One major barrier to treatment in the United States – our incredibly complex insurance system.


Insurance networks have two categories: Providers that are in -network and providers that are out-of-network.


Some key differences:


A provider who is IN network is a provider who has signed a contract and agreed to set of rules for how to operate their practice. 


How this effects you: This means the provider has agreed to accept fees at a certain rate for the treatment they provide. This usually means the provider is responsible for billing the insurance company on your behalf. 


Example (with made up numbers): I say my fee for therapy is $150/hour. The insurance company says to be in our network you have to agree to be paid $100/hour. I can decide to accept that, try to bargain for a higher rate, or decide not to be in network, but once I decide I am “in the network” I have to agree to accept the rate the insurance company and I agreed to for every client I see who has that insurance. 

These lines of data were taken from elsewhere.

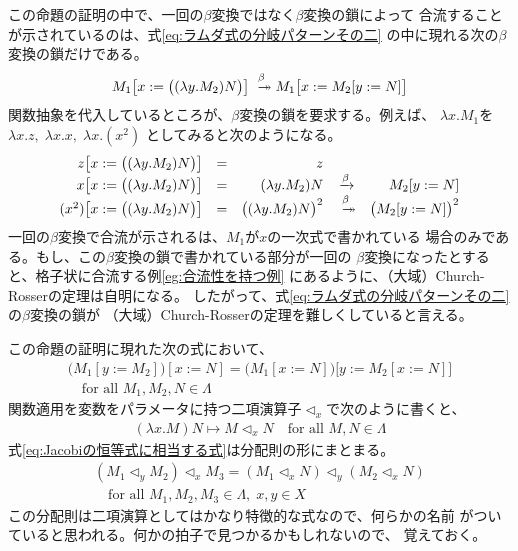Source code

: {	この命題の証明の中で、一回の$\beta$変換ではなく$\beta$変換の鎖によって
	合流することが示されているのは、式\eqref{eq:ラムダ式の分岐パターンその二}
	の中に現れる次の$\beta$変換の鎖だけである。
	\begin{equation*}\begin{split}
		M_1\bigl[x:=\bigl((\lambda y.M_2)N\bigr)\bigr]
		\xtoto{\beta}M_1\bigl[x:=M_2[y:=N]\bigr]
	\end{split}\end{equation*}
	関数抽象を代入しているところが、$\beta$変換の鎖を要求する。例えば、
	$\lambda x.M_1$を$\lambda x.z,\;\lambda x.x,\;\lambda x.(x^2)$
	としてみると次のようになる。
	\begin{equation*}\begin{array}{rcrcr}
		z\bigl[x:=\bigl((\lambda y.M_2)N\bigr)\bigr] &=& z \\
		x\bigl[x:=\bigl((\lambda y.M_2)N\bigr)\bigr] &=& (\lambda y.M_2)N
			&\xto{\beta}& M_2[y:=N] \\
		(x^2)\bigl[x:=\bigl((\lambda y.M_2)N\bigr)\bigr] 
			&=& \bigl((\lambda y.M_2)N\bigr)^2
			&\xtoto{\beta}& \bigl(M_2[y:=N]\bigr)^2
	\end{array}\end{equation*}
	一回の$\beta$変換で合流が示されるは、$M_1$が$x$の一次式で書かれている
	場合のみである。もし、この$\beta$変換の鎖で書かれている部分が一回の
	$\beta$変換になったとすると、格子状に合流する例\ref{eg:合流性を持つ例}
	にあるように、（大域）Church-Rosserの定理は自明になる。
	したがって、式\eqref{eq:ラムダ式の分岐パターンその二}の$\beta$変換の鎖が
	（大域）Church-Rosserの定理を難しくしていると言える。

	この命題の証明に現れた次の式において、
	\begin{equation}\label{eq:Jacobiの恒等式に相当する式}\begin{split}
		\bigl(M_1[y:=M_2]\bigr)[x:=N] 
		= \bigl(M_1[x:=N]\bigr)\bigl[y:=M_2[x:=N]\bigr] \\
		\quad\text{for all } M_1,M_2,N\in \Lambda
	\end{split}\end{equation}
	関数適用を変数をパラメータに持つ二項演算子$\lhd_x$で次のように書くと、
	\begin{equation*}\begin{split}
		(\lambda x.M)N \mapsto M\lhd_x N \quad\text{for all } M,N\in\Lambda
	\end{split}\end{equation*}
	式\eqref{eq:Jacobiの恒等式に相当する式}は分配則の形にまとまる。
	\begin{equation}\label{eq:Jacobiの恒等式に相当する式その二}\begin{split}
		(M_1\lhd_y M_2)\lhd_x M_3 = (M_1\lhd_x N)\lhd_y(M_2\lhd_x N) \\
		\quad\text{for all } M_1,M_2,M_3\in\Lambda,\;x,y\in X
	\end{split}\end{equation}
	この分配則は二項演算としてはかなり特徴的な式なので、何らかの名前
	がついていると思われる。何かの拍子で見つかるかもしれないので、
	覚えておく。

}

Things that make In-network more complicated:


 (1) There is a thing called “carve outs”. This is when you have a plan from one insurance company but they “carve out” a particular kind of health care to another insurance company. I.e. it says “Insurance A” on your card, but ACTUALLY your mental health benefits are through “Insurance company B”. The only way to know if this is the case with you plan is to call and ask before billing happens. 


(2) Insurance companies can decide change how much they pay providers. Which means your costs can change even if your plan doesn’t.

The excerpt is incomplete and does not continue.